Task instructions. The entries that follow should come back exactly, with no pictures among them.

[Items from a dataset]
☆ ☆ ☆ ☆

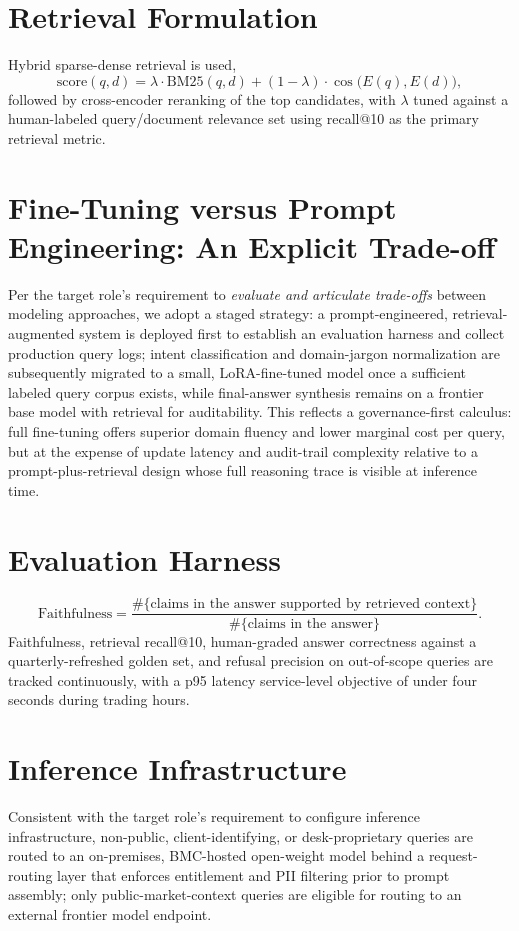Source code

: \documentclass[11pt]{report}
\begin{document}
\section{Retrieval Formulation}
Hybrid sparse-dense retrieval is used,
\begin{equation}
\text{score}(q,d) = \lambda \cdot \text{BM25}(q,d) + (1-\lambda)\cdot \cos\big(E(q), E(d)\big),
\end{equation}
followed by cross-encoder reranking of the top candidates, with $\lambda$ tuned against a
human-labeled query/document relevance set using recall@10 as the primary retrieval metric.

\section{Fine-Tuning versus Prompt Engineering: An Explicit Trade-off}
Per the target role's requirement to \emph{evaluate and articulate trade-offs} between modeling
approaches, we adopt a staged strategy: a prompt-engineered, retrieval-augmented system is deployed
first to establish an evaluation harness and collect production query logs; intent classification and
domain-jargon normalization are subsequently migrated to a small, LoRA-fine-tuned model once a
sufficient labeled query corpus exists, while final-answer synthesis remains on a frontier base model
with retrieval for auditability. This reflects a governance-first calculus: full fine-tuning offers
superior domain fluency and lower marginal cost per query, but at the expense of update latency and
audit-trail complexity relative to a prompt-plus-retrieval design whose full reasoning trace is
visible at inference time.

\section{Evaluation Harness}
\begin{equation}
\text{Faithfulness} = \frac{\#\{\text{claims in the answer supported by retrieved context}\}}{\#\{\text{claims in the answer}\}}.
\end{equation}
Faithfulness, retrieval recall@10, human-graded answer correctness against a quarterly-refreshed
golden set, and refusal precision on out-of-scope queries are tracked continuously, with a p95
latency service-level objective of under four seconds during trading hours.

\section{Inference Infrastructure}
Consistent with the target role's requirement to configure inference infrastructure, non-public,
client-identifying, or desk-proprietary queries are routed to an on-premises, BMC-hosted open-weight
model behind a request-routing layer that enforces entitlement and PII filtering prior to prompt
assembly; only public-market-context queries are eligible for routing to an external frontier model
endpoint.
\end{document}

☆ ☆ ☆ ☆

Response to the exercise.
Source code

: \documentclass[11pt]{report}
\begin{document}
\section{Retrieval Formulation}
Hybrid sparse-dense retrieval is used,
\begin{equation}
\text{score}(q,d) = \lambda \cdot \text{BM25}(q,d) + (1-\lambda)\cdot \cos\big(E(q), E(d)\big),
\end{equation}
followed by cross-encoder reranking of the top candidates, with $\lambda$ tuned against a
human-labeled query/document relevance set using recall@10 as the primary retrieval metric.

\section{Fine-Tuning versus Prompt Engineering: An Explicit Trade-off}
Per the target role's requirement to \emph{evaluate and articulate trade-offs} between modeling
approaches, we adopt a staged strategy: a prompt-engineered, retrieval-augmented system is deployed
first to establish an evaluation harness and collect production query logs; intent classification and
domain-jargon normalization are subsequently migrated to a small, LoRA-fine-tuned model once a
sufficient labeled query corpus exists, while final-answer synthesis remains on a frontier base model
with retrieval for auditability. This reflects a governance-first calculus: full fine-tuning offers
superior domain fluency and lower marginal cost per query, but at the expense of update latency and
audit-trail complexity relative to a prompt-plus-retrieval design whose full reasoning trace is
visible at inference time.

\section{Evaluation Harness}
\begin{equation}
\text{Faithfulness} = \frac{\#\{\text{claims in the answer supported by retrieved context}\}}{\#\{\text{claims in the answer}\}}.
\end{equation}
Faithfulness, retrieval recall@10, human-graded answer correctness against a quarterly-refreshed
golden set, and refusal precision on out-of-scope queries are tracked continuously, with a p95
latency service-level objective of under four seconds during trading hours.

\section{Inference Infrastructure}
Consistent with the target role's requirement to configure inference infrastructure, non-public,
client-identifying, or desk-proprietary queries are routed to an on-premises, BMC-hosted open-weight
model behind a request-routing layer that enforces entitlement and PII filtering prior to prompt
assembly; only public-market-context queries are eligible for routing to an external frontier model
endpoint.
\end{document}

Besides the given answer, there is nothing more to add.